O deputado estadual do Rio de Janeiro Jorge Luiz Hauat (PTN), conhecido como Jorge Babu, foi condenado ontem pelo Tribunal de Justiça do Rio a três anos e dez dias-multa em regime aberto pelos crimes de formação de quadrilha e concussão (exigir vantagem indevida em razão de cargo público). Foi determinado também a perda do mandato do parlamentar.

SOLANGE SPIGLIATTI, Agência Estado

21 de setembro de 2010 | 08h44

A ação diz respeito à acusação de cobrança de vantagens de empresários do setor de diversões em troca de autorização para a realização de eventos, principalmente bailes funk. A pena do deputado foi revertida em prestação de serviço comunitário.

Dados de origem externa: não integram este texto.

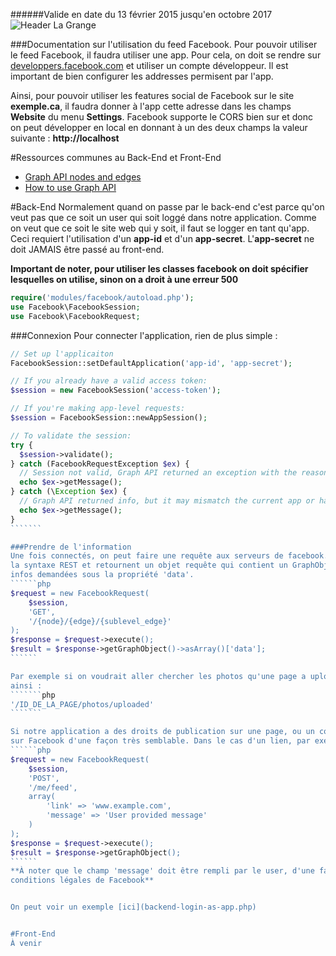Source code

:######Valide en date du 13 février 2015 jusqu'en octobre 2017
![Header La Grange](http://clients.la-grange.ca/grange/grange_header.jpg "Header La Grange")

###Documentation sur l'utilisation du feed Facebook.
Pour pouvoir utiliser le feed Facebook, il faudra utiliser une app. Pour cela,
on doit se rendre sur [developpers.facebook.com](http://developpers.facebook.com) et utiliser
un compte développeur. Il est important de bien configurer les addresses permisent par l'app.

Ainsi, pour pouvoir utiliser les features social de Facebook sur le site **exemple.ca**, il faudra 
donner à l'app cette adresse dans les champs **Website** du menu **Settings**. Facebook supporte le 
CORS bien sur et donc on peut développer en local en donnant à un des deux champs la valeur suivante : 
**http://localhost**

#Ressources communes au Back-End et Front-End
* [Graph API nodes and edges](https://developers.facebook.com/docs/graph-api/reference/)
* [How to use Graph API](https://developers.facebook.com/docs/graph-api/using-graph-api/v2.2)

#Back-End
Normalement quand on passe par le back-end c'est parce qu'on veut pas que ce soit un user qui soit loggé 
dans notre application. Comme on veut que ce soit le site web qui y soit, il faut se logger en tant qu'app.
Ceci requiert l'utilisation d'un **app-id** et d'un **app-secret**. L'**app-secret** ne doit JAMAIS être passé 
au front-end.

**Important de noter, pour utiliser les classes facebook on doit spécifier lesquelles on utilise, sinon on a droit à une erreur 500**
````````php
require('modules/facebook/autoload.php');
use Facebook\FacebookSession;
use Facebook\FacebookRequest;
````````

###Connexion
Pour connecter l'application, rien de plus simple :
````````php
// Set up l'applicaiton
FacebookSession::setDefaultApplication('app-id', 'app-secret');

// If you already have a valid access token:
$session = new FacebookSession('access-token');

// If you're making app-level requests:
$session = FacebookSession::newAppSession();

// To validate the session:
try {
  $session->validate();
} catch (FacebookRequestException $ex) {
  // Session not valid, Graph API returned an exception with the reason.
  echo $ex->getMessage();
} catch (\Exception $ex) {
  // Graph API returned info, but it may mismatch the current app or have expired.
  echo $ex->getMessage();
}
```````

###Prendre de l'information
Une fois connectés, on peut faire une requête aux serveurs de facebook. Les requêtes suivent 
la syntaxe REST et retournent un objet requête qui contient un GraphObject. Celui-ci contient les 
infos demandées sous la propriété 'data'.
``````php
$request = new FacebookRequest(
	$session,
	'GET',
	'/{node}/{edge}/{sublevel_edge}'
);
$response = $request->execute();
$result = $response->getGraphObject()->asArray()['data'];
``````

Par exemple si on voudrait aller chercher les photos qu'une page a uploadées, le path serait construit
ainsi : 
```````php
'/ID_DE_LA_PAGE/photos/uploaded'
```````

Si notre application a des droits de publication sur une page, ou un compte quelconque, on peut aussi publier
sur Facebook d'une façon très semblable. Dans le cas d'un lien, par exemple :
``````php
$request = new FacebookRequest(
	$session,
	'POST',
	'/me/feed',
	array(
		'link' => 'www.example.com',
		'message' => 'User provided message'
	)
);
$response = $request->execute();
$result = $response->getGraphObject();
``````
**À noter que le champ 'message' doit être rempli par le user, d'une façon ou d'une autre pour remplir les 
conditions légales de Facebook** 


On peut voir un exemple [ici](backend-login-as-app.php)


#Front-End
À venir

De acordo com a denúncia do Ministério Público do Rio (MP-RJ), Babu associou-se a um bando conhecido como "Três Mosqueteiros", integrado por funcionários públicos que atuavam na 1ª Vara da Infância e da Juventude e cobravam um "mensalão" em dinheiro, ingressos para espetáculos e outras vantagens para a autorização de eventos ou para evitar a fiscalização. O denunciado, vereador até então, intermediou especificamente a cobrança para a realização de bailes funk junto à equipe Furacão 2000.

Wellington Regadas, acusado de chefiar a quadrilha, foi condenado a 11 anos, 11 meses e 60 dias-multa, enquanto os réus Paulo Roberto Medeiros Rolim (policial militar) e Luis Eduardo Soares (funcionário do Departamento Geral de Ações Socioeducativas, Degase) foram condenados a 11 anos e 50 dias-multa, em regime inicialmente fechado. A relatora do processo deu procedência às alegações do MP-RJ, julgando os réus como incursos cinco vezes nos crimes de concussão e formação de quadrilha.